Little is known about Licoricia of Winchester, “the richest woman in Plantagenet England”.

She first appeared in an official court record of 1234, obliged to cancel the 10 per cent interest on a £10 debt. Moneylending for English Jews of that period was the shortest way to wealth, but they were vulnerable to the whims of antisemitic monarchs who tolerated them only for as long as they were useful.

Jewish wealth could be pillaged at will, usually in the form of tallage.

In 1210 King John imposed a £40,000 tallage (£25,000,000) on money lenders, all of whom were Jewish. When money was not forthcoming, property and bonds were seized.
Tallage forced Jews to call in debts from Christian clients at short notice, exacerbating the latter’s pre-existing dislike for these infidel foreigners (Norman Jews came from Rouen).

In Rebecca Abram’s short history, Licoricia and her family emerge as canny, brilliant financiers. Her second marriage, to David of Oxford, took place after Henry III intervened to overrule the decision of the Paris Beth Din to refuse David a divorce from his first wife, Muriel, who had previously petitioned the London Beth Din without success.

David stood to lose his property if he disobeyed Paris’s verdict. Henry needed David’s wealth. It was a mutually beneficial arrangement.

When David died, Licoricia was forced to hand over 5,000 marks (£2,500,000) from his estate. Four thousand of these went to build the shrine of Edward the Confessor, Henry’s patron saint, in Westminster Abbey.

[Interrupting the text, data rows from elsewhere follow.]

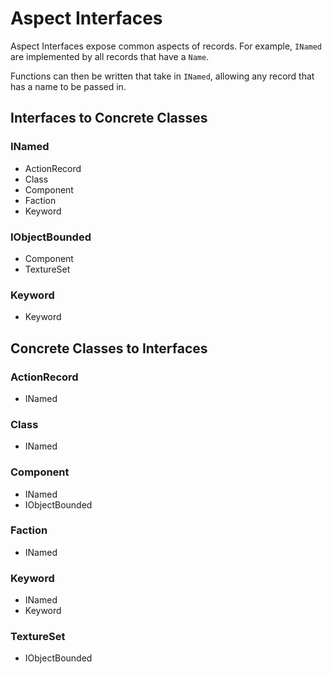 # Aspect Interfaces
Aspect Interfaces expose common aspects of records.  For example, `INamed` are implemented by all records that have a `Name`.

Functions can then be written that take in `INamed`, allowing any record that has a name to be passed in.
## Interfaces to Concrete Classes
### INamed
- ActionRecord
- Class
- Component
- Faction
- Keyword
### IObjectBounded
- Component
- TextureSet
### Keyword
- Keyword
## Concrete Classes to Interfaces
### ActionRecord
- INamed
### Class
- INamed
### Component
- INamed
- IObjectBounded
### Faction
- INamed
### Keyword
- INamed
- Keyword
### TextureSet
- IObjectBounded
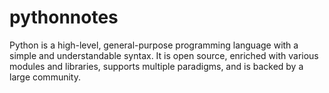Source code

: # pythonnotes
Python is a high-level, general-purpose programming language with a simple and understandable syntax. It is open source, enriched with various modules and libraries, supports multiple paradigms, and is backed by a large community.
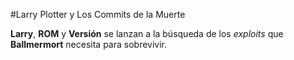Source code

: #Larry Plotter y Los Commits de la Muerte

**Larry**, **ROM** y **Versión** se lanzan a la búsqueda de los *exploits* que 
**Ballmermort** necesita para sobrevivir.
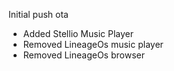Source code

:Initial push ota

- Added Stellio Music Player
- Removed LineageOs music player
- Removed LineageOs browser

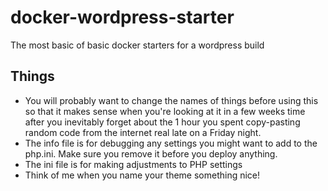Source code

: # docker-wordpress-starter
The most basic of basic docker starters for a wordpress build

## Things
- You will probably want to change the names of things before using this so that it makes sense when you're looking at it in a few weeks time after you inevitably forget about the 1 hour you spent copy-pasting random code from the internet real late on a Friday night.
- The info file is for debugging any settings you might want to add to the php.ini. Make sure you remove it before you deploy anything.
- The ini file is for making adjustments to PHP settings
- Think of me when you name your theme something nice!
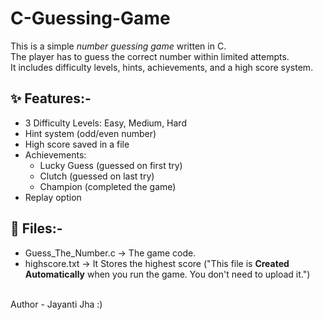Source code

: # C-Guessing-Game

This is a simple *number guessing game* written in C.  
The player has to guess the correct number within limited attempts.  
It includes difficulty levels, hints, achievements, and a high score system.

## ✨ Features:-
- 3 Difficulty Levels: Easy, Medium, Hard  
- Hint system (odd/even number)  
- High score saved in a file  
- Achievements:
  - Lucky Guess (guessed on first try)  
  - Clutch (guessed on last try)  
  - Champion (completed the game)  
- Replay option  

## 📂 Files:-
- Guess_The_Number.c → The game code.
- highscore.txt → It Stores the highest score ("This file is **Created Automatically** when you run the game. You don't need to upload it.")
<br>
Author - Jayanti Jha :)
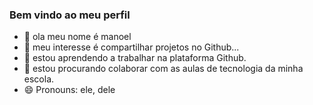 ### Bem vindo ao meu perfil

- 👋 ola meu nome é manoel
- 👀 meu interesse é compartilhar projetos no Github...
- 🌱 estou aprendendo a trabalhar na plataforma Github.
- 💞️ estou procurando colaborar com as aulas de tecnologia da minha escola.
- 😄 Pronouns: ele, dele 


<!---
manoellemes/manoellemes is a ✨ special ✨ repository because its `README.md` (this file) appears on your GitHub profile.
You can click the Preview link to take a look at your changes.
--->
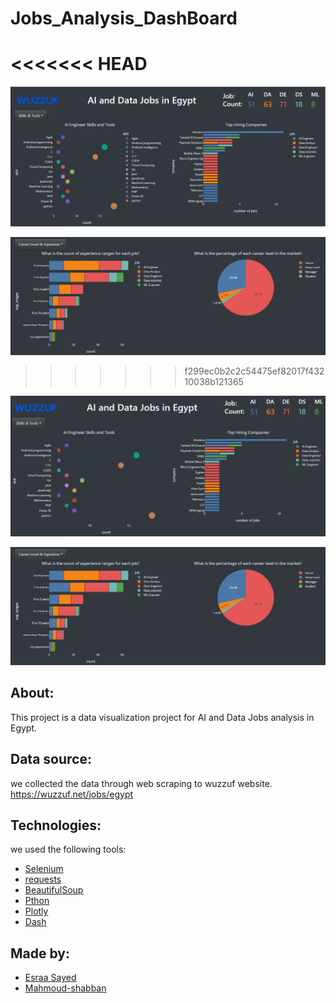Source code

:# Jobs_Analysis_DashBoard

<<<<<<< HEAD
=======
![alt](Media/Dashbord_image.png)

![alt](Media/Dashboard_image2.png)
>>>>>>> f299ec0b2c2c54475ef82017f43210038b121365


![alt](Media/Dashboard_image.png)

![alt](Media/Dashboard_image2.png)
## About:
This project is a data visualization project for AI and Data Jobs analysis in Egypt.

## Data source:
we collected the data through web scraping to wuzzuf website.
https://wuzzuf.net/jobs/egypt


## Technologies:

we used the following tools:

- [Selenium](https://selenium-python.readthedocs.io/)
- [requests](https://docs.python-requests.org/en/latest/)
- [BeautifulSoup](https://www.crummy.com/software/BeautifulSoup/bs4/doc/)
- [Pthon](https://www.python.org/)
- [Plotly](https://plotly.com/)
- [Dash](https://dash.plotly.com/)


## Made by:
- <a href="https://github.com/esraasayed98" target="_blank">Esraa Sayed</a>  
- <a href="https://github.com/Mahmoud-shabban" target="_blank">Mahmoud-shabban</a>  
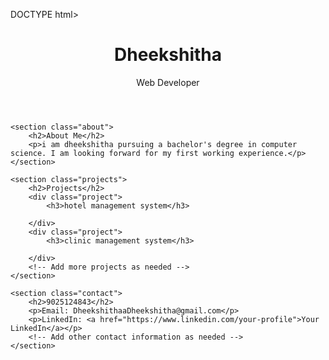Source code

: DOCTYPE html>
<html lang="en">
<head>
    <meta charset="UTF-8">
    <meta name="viewport" content="width=device-width, initial-scale=1.0">
    <link rel="stylesheet" href="styles.css">
    <title>Your Name - Portfolio</title>
</head>
<body>
    <header>
        <h1>Dheekshitha</h1>
        <p>Web Developer</p>
    </header>
    
    <section class="about">
        <h2>About Me</h2>
        <p>i am dheekshitha pursuing a bachelor's degree in computer science. I am looking forward for my first working experience.</p>
    </section>

    <section class="projects">
        <h2>Projects</h2>
        <div class="project">
            <h3>hotel management system</h3>
    
        </div>
        <div class="project">
            <h3>clinic management system</h3>
            
        </div>
        <!-- Add more projects as needed -->
    </section>

    <section class="contact">
        <h2>9025124843</h2>
        <p>Email: DheekshithaaDheekshitha@gmail.com</p>
        <p>LinkedIn: <a href="https://www.linkedin.com/your-profile">Your LinkedIn</a></p>
        <!-- Add other contact information as needed -->
    </section>
</body>
</html>
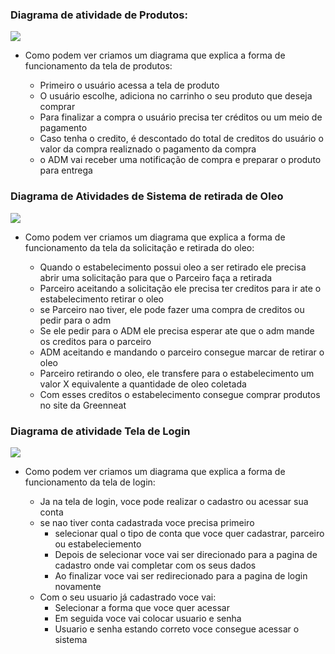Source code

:
### Diagrama de atividade de Produtos: 

<img src = "https://github.com/TechForce-ADS/imagens/blob/main/ImagensGreenneat/Diagrama%20de%20Atividade%20Produtos.jpeg" />



- Como podem ver criamos um diagrama que explica a forma de funcionamento da tela de produtos: 

    -  Primeiro o usuário acessa a tela de produto 
    - O usuário escolhe, adiciona no carrinho o seu produto que deseja comprar
    - Para finalizar a compra o usuário precisa ter créditos ou um meio de pagamento
    - Caso tenha o credito, é descontado do total de creditos do usuário o valor da compra realiznado o pagamento da compra
    - o ADM vai receber uma notificação de compra e preparar o produto para entrega



### Diagrama de Atividades de Sistema de retirada de Oleo

<img src = "https://github.com/TechForce-ADS/imagens/blob/main/ImagensGreenneat/Diagrama%20de%20Atividade%20Sistema%20de%20Retirada%20de%20oleo.png" />


- Como podem ver criamos um diagrama que explica a forma de funcionamento da tela da solicitação e retirada do oleo: 

    -  Quando o estabelecimento possui oleo a ser retirado ele precisa abrir uma solicitação para que o Parceiro faça a retirada
    - Parceiro aceitando a solicitação ele precisa ter creditos para ir ate o estabelecimento retirar o oleo
    - se Parceiro nao tiver, ele pode fazer uma compra de creditos ou pedir para o adm 
    - Se ele pedir para o ADM ele precisa esperar ate que o adm mande os creditos para o parceiro
    - ADM aceitando e mandando o parceiro consegue marcar de retirar o oleo 
    - Parceiro retirando o oleo, ele transfere para o estabelecimento um valor X equivalente a quantidade de oleo coletada
    - Com esses creditos o estabelecimento consegue comprar produtos no site da Greenneat

### Diagrama de atividade Tela de Login

<img src = "https://github.com/TechForce-ADS/imagens/blob/main/ImagensGreenneat/Diagrama%20de%20atividade_Login.png" />

- Como podem ver criamos um diagrama que explica a forma de funcionamento da tela de login: 

    -  Ja na tela de login, voce pode realizar o cadastro ou acessar sua conta
    - se nao tiver conta cadastrada voce precisa primeiro
        - selecionar qual o tipo de conta que voce quer cadastrar, parceiro ou estabeleciemento
        - Depois de selecionar voce vai ser direcionado para a pagina de cadastro onde vai completar com os seus dados 
        - Ao finalizar voce vai ser redirecionado para a pagina de login novamente 
    - Com o seu usuario já cadastrado voce vai:
        - Selecionar a forma que voce quer acessar
        - Em seguida voce vai colocar usuario e senha 
        - Usuario e senha estando correto voce consegue acessar o sistema
        
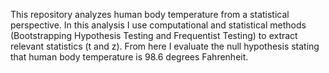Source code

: This repository analyzes human body temperature from a statistical perspective. In this analysis I use computational and statistical methods (Bootstrapping Hypothesis Testing and Frequentist Testing) to extract relevant statistics (t and z). From here I evaluate the null hypothesis stating that human body temperature is 98.6 degrees Fahrenheit. 
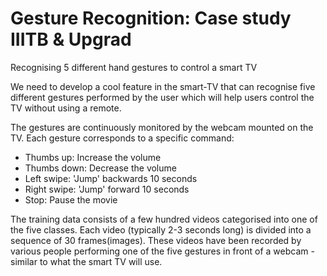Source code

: # Gesture Recognition: Case study IIITB & Upgrad
Recognising 5 different hand gestures to control a smart TV

We need to develop a cool feature in the smart-TV that can recognise five different gestures performed by the user which will help users control the TV without using a remote. 

The gestures are continuously monitored by the webcam mounted on the TV. Each gesture corresponds to a specific command:
 - Thumbs up:  Increase the volume
 - Thumbs down: Decrease the volume
 - Left swipe: 'Jump' backwards 10 seconds
 - Right swipe: 'Jump' forward 10 seconds  
 - Stop: Pause the movie
 
The training data consists of a few hundred videos categorised into one of the five classes.
Each video (typically 2-3 seconds long) is divided into a sequence of 30 frames(images). 
These videos have been recorded by various people performing one of the five gestures in front of a webcam - similar to what the smart TV will use. 
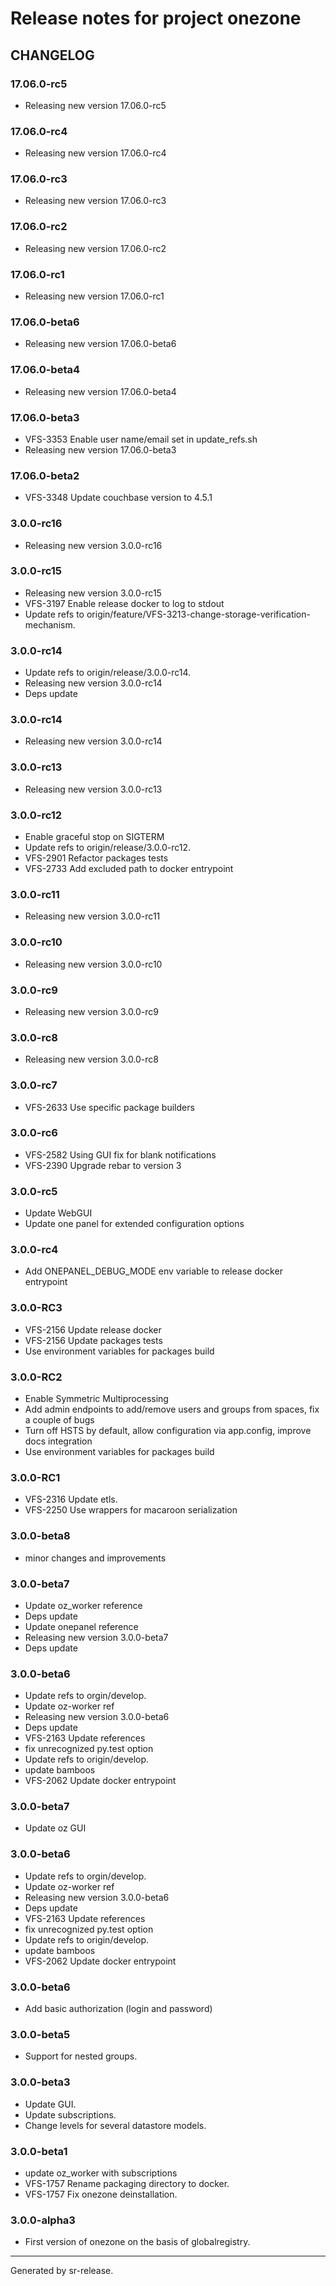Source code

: # Release notes for project onezone


CHANGELOG
---------

### 17.06.0-rc5

* Releasing new version 17.06.0-rc5


### 17.06.0-rc4

* Releasing new version 17.06.0-rc4


### 17.06.0-rc3

* Releasing new version 17.06.0-rc3


### 17.06.0-rc2

* Releasing new version 17.06.0-rc2


### 17.06.0-rc1

* Releasing new version 17.06.0-rc1


### 17.06.0-beta6

* Releasing new version 17.06.0-beta6


### 17.06.0-beta4

* Releasing new version 17.06.0-beta4


### 17.06.0-beta3

* VFS-3353 Enable user name/email set in update_refs.sh
* Releasing new version 17.06.0-beta3


### 17.06.0-beta2

* VFS-3348 Update couchbase version to 4.5.1


### 3.0.0-rc16

* Releasing new version 3.0.0-rc16


### 3.0.0-rc15

* Releasing new version 3.0.0-rc15
* VFS-3197 Enable release docker to log to stdout
* Update refs to origin/feature/VFS-3213-change-storage-verification-mechanism.


### 3.0.0-rc14

* Update refs to origin/release/3.0.0-rc14.
* Releasing new version 3.0.0-rc14
* Deps update


### 3.0.0-rc14

* Releasing new version 3.0.0-rc14


### 3.0.0-rc13

* Releasing new version 3.0.0-rc13


### 3.0.0-rc12

* Enable graceful stop on SIGTERM
* Update refs to origin/release/3.0.0-rc12.
* VFS-2901 Refactor packages tests
* VFS-2733 Add excluded path to docker entrypoint


### 3.0.0-rc11

* Releasing new version 3.0.0-rc11


### 3.0.0-rc10

* Releasing new version 3.0.0-rc10


### 3.0.0-rc9

* Releasing new version 3.0.0-rc9


### 3.0.0-rc8

* Releasing new version 3.0.0-rc8


### 3.0.0-rc7

* VFS-2633 Use specific package builders


### 3.0.0-rc6

* VFS-2582 Using GUI fix for blank notifications
* VFS-2390 Upgrade rebar to version 3


### 3.0.0-rc5

* Update WebGUI
* Update one panel for extended configuration options


### 3.0.0-rc4

* Add ONEPANEL_DEBUG_MODE env variable to release docker entrypoint


### 3.0.0-RC3

* VFS-2156 Update release docker
* VFS-2156 Update packages tests
* Use environment variables for packages build


### 3.0.0-RC2

* Enable Symmetric Multiprocessing
* Add admin endpoints to add/remove users and groups from spaces, fix a couple of bugs
* Turn off HSTS by default, allow configuration via app.config, improve docs integration
* Use environment variables for packages build


### 3.0.0-RC1

* VFS-2316 Update etls.
* VFS-2250 Use wrappers for macaroon serialization


### 3.0.0-beta8

* minor changes and improvements


### 3.0.0-beta7

* Update oz_worker reference
* Deps update
* Update onepanel reference
* Releasing new version 3.0.0-beta7
* Deps update


### 3.0.0-beta6

* Update refs to orgin/develop.
* Update oz-worker ref
* Releasing new version 3.0.0-beta6
* Deps update
* VFS-2163 Update references
* fix unrecognized py.test option
* Update refs to origin/develop.
* update bamboos
* VFS-2062 Update docker entrypoint


### 3.0.0-beta7

* Update oz GUI


### 3.0.0-beta6

* Update refs to orgin/develop.
* Update oz-worker ref
* Releasing new version 3.0.0-beta6
* Deps update
* VFS-2163 Update references
* fix unrecognized py.test option
* Update refs to origin/develop.
* update bamboos
* VFS-2062 Update docker entrypoint


### 3.0.0-beta6

* Add basic authorization (login and password)


### 3.0.0-beta5

* Support for nested groups.


### 3.0.0-beta3

* Update GUI.
* Update subscriptions.
* Change levels for several datastore models.


### 3.0.0-beta1

* update oz_worker with subscriptions
* VFS-1757 Rename packaging directory to docker.
* VFS-1757 Fix onezone deinstallation.


### 3.0.0-alpha3

* First version of onezone on the basis of globalregistry.




________

Generated by sr-release. 
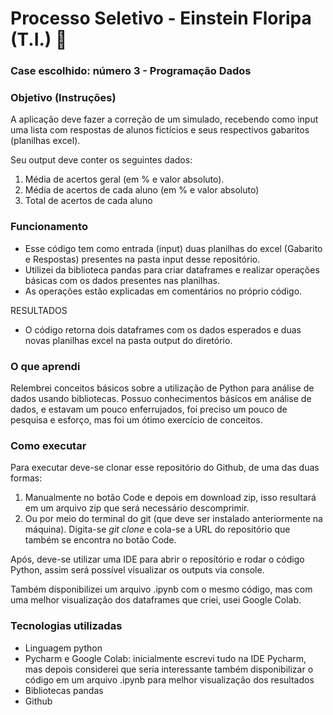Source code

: # Processo Seletivo - Einstein Floripa (T.I.) 🧠

### Case escolhido: número 3 - Programação Dados

### Objetivo (Instruções)

A aplicação deve fazer a correção de um simulado, recebendo como input uma lista com respostas 
de alunos fictícios e seus respectivos gabaritos (planilhas excel).

Seu output deve conter os seguintes dados:

1. Média de acertos geral (em % e valor absoluto).
2. Média de acertos de cada aluno (em % e valor absoluto)
3. Total de acertos de cada aluno

### Funcionamento

- Esse código tem como entrada (input) duas planilhas do excel (Gabarito e Respostas) presentes na 
pasta input desse repositório. 
- Utilizei da biblioteca pandas para criar dataframes e realizar operações
básicas com os dados presentes nas planilhas.
- As operações estão explicadas em comentários no próprio código.

RESULTADOS
- O código retorna dois dataframes com os dados esperados e duas novas planilhas excel na pasta output do diretório.

### O que aprendi

Relembrei conceitos básicos sobre a utilização de Python para análise de dados usando bibliotecas. 
Possuo conhecimentos básicos em análise de dados, e estavam um pouco enferrujados, foi preciso um pouco de pesquisa e 
esforço, mas foi um ótimo exercício de conceitos.

### Como executar
Para executar deve-se clonar esse repositório do Github, de uma das duas formas:

1. Manualmente no botão Code e depois em download zip, isso resultará em um arquivo zip que será necessário descomprimir.
2. Ou por meio do terminal do git (que deve ser instalado anteriormente na máquina). Digita-se *git clone* e cola-se a URL
do repositório que também se encontra no botão Code.


Após, deve-se utilizar uma IDE para abrir o reposítório e rodar o código Python, assim será possível visualizar os 
outputs via console. 

Também disponibilizei um arquivo .ipynb com o mesmo código, mas com uma melhor visualização dos dataframes que
criei, usei Google Colab.


### Tecnologias utilizadas
- Linguagem python
- Pycharm e Google Colab: inicialmente escrevi tudo na IDE Pycharm, mas depois considerei que
seria interessante também disponibilizar o código em um arquivo .ipynb para melhor visualização dos resultados
- Bibliotecas pandas
- Github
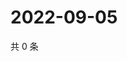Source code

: # 2022-09-05

共 0 条

<!-- BEGIN WEIBO -->
<!-- 最后更新时间 Mon Sep 05 2022 01:17:43 GMT+0800 (China Standard Time) -->

<!-- END WEIBO -->
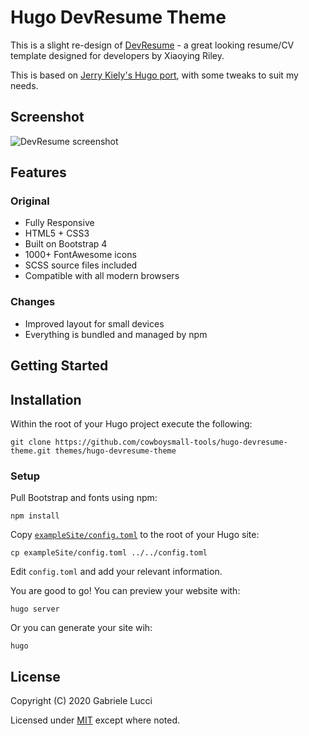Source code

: # Hugo DevResume Theme

This is a slight re-design of [DevResume](cowboysmall-tools/hugo-devresume-theme) - a great looking resume/CV template 
designed for developers by Xiaoying Riley. 

This is based on [Jerry Kiely's Hugo port](/github.com/cowboysmall-tools/hugo-devresume-theme), 
with some tweaks to suit my needs.


## Screenshot

![DevResume screenshot]()


## Features

### Original

- Fully Responsive
- HTML5 + CSS3
- Built on Bootstrap 4
- 1000+ FontAwesome icons
- SCSS source files included
- Compatible with all modern browsers

### Changes

- Improved layout for small devices
- Everything is bundled and managed by npm


## Getting Started


## Installation

Within the root of your Hugo project execute the following:

    git clone https://github.com/cowboysmall-tools/hugo-devresume-theme.git themes/hugo-devresume-theme


### Setup

Pull Bootstrap and fonts using npm:

    npm install


Copy [`exampleSite/config.toml`]() to the root of your Hugo site:

    cp exampleSite/config.toml ../../config.toml 

Edit `config.toml` and add your relevant information.

You are good to go! You can preview your website with: 

    hugo server
    
Or you can generate your site wih:

    hugo


## License

Copyright (C) 2020 Gabriele Lucci

Licensed under [MIT]() except where noted.
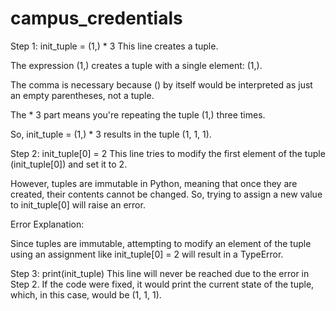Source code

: # campus_credentials
Step 1: init_tuple = (1,) * 3
This line creates a tuple.

The expression (1,) creates a tuple with a single element: (1,).

The comma is necessary because () by itself would be interpreted as just an empty parentheses, not a tuple.

The * 3 part means you're repeating the tuple (1,) three times.

So, init_tuple = (1,) * 3 results in the tuple (1, 1, 1).

Step 2: init_tuple[0] = 2
This line tries to modify the first element of the tuple (init_tuple[0]) and set it to 2.

However, tuples are immutable in Python, meaning that once they are created, their contents cannot be changed. So, trying to assign a new value to init_tuple[0] will raise an error.

Error Explanation:

Since tuples are immutable, attempting to modify an element of the tuple using an assignment like init_tuple[0] = 2 will result in a TypeError.

Step 3: print(init_tuple)
This line will never be reached due to the error in Step 2. If the code were fixed, it would print the current state of the tuple, which, in this case, would be (1, 1, 1).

Abrams sees an analogy.

“Just as so many great eighteenth and early nineteenth century institutions in England were founded on profits from slavery, so were many of the magnificent English medieval churches and cathedrals built with money extorted from Jews.”

Her book is published in conjunction with the Licoricia of Winchester Appeal that also saw the erection of a statue in Winchester.

Among the appeal’s aims are the promotion of “tolerance and the value of diversity in the community”. It is a praiseworthy endeavour and it is refreshing to see a Jewish figure used in this context.

The final pages of Abrams’s illuminating book address events leading to the expulsion of the Jews in 1290 by Edward I following an extortionate tallage that led to the ruin of the community, rendering it useless.

The story of this remarkable woman reads like a blueprint for many later expulsions and destructions of Jewish communities and, sadly, serves as the strongest riposte to her claim that,

“Remembering and learning from the past is our safeguard against repeating the same or similar mistakes in the present and future.”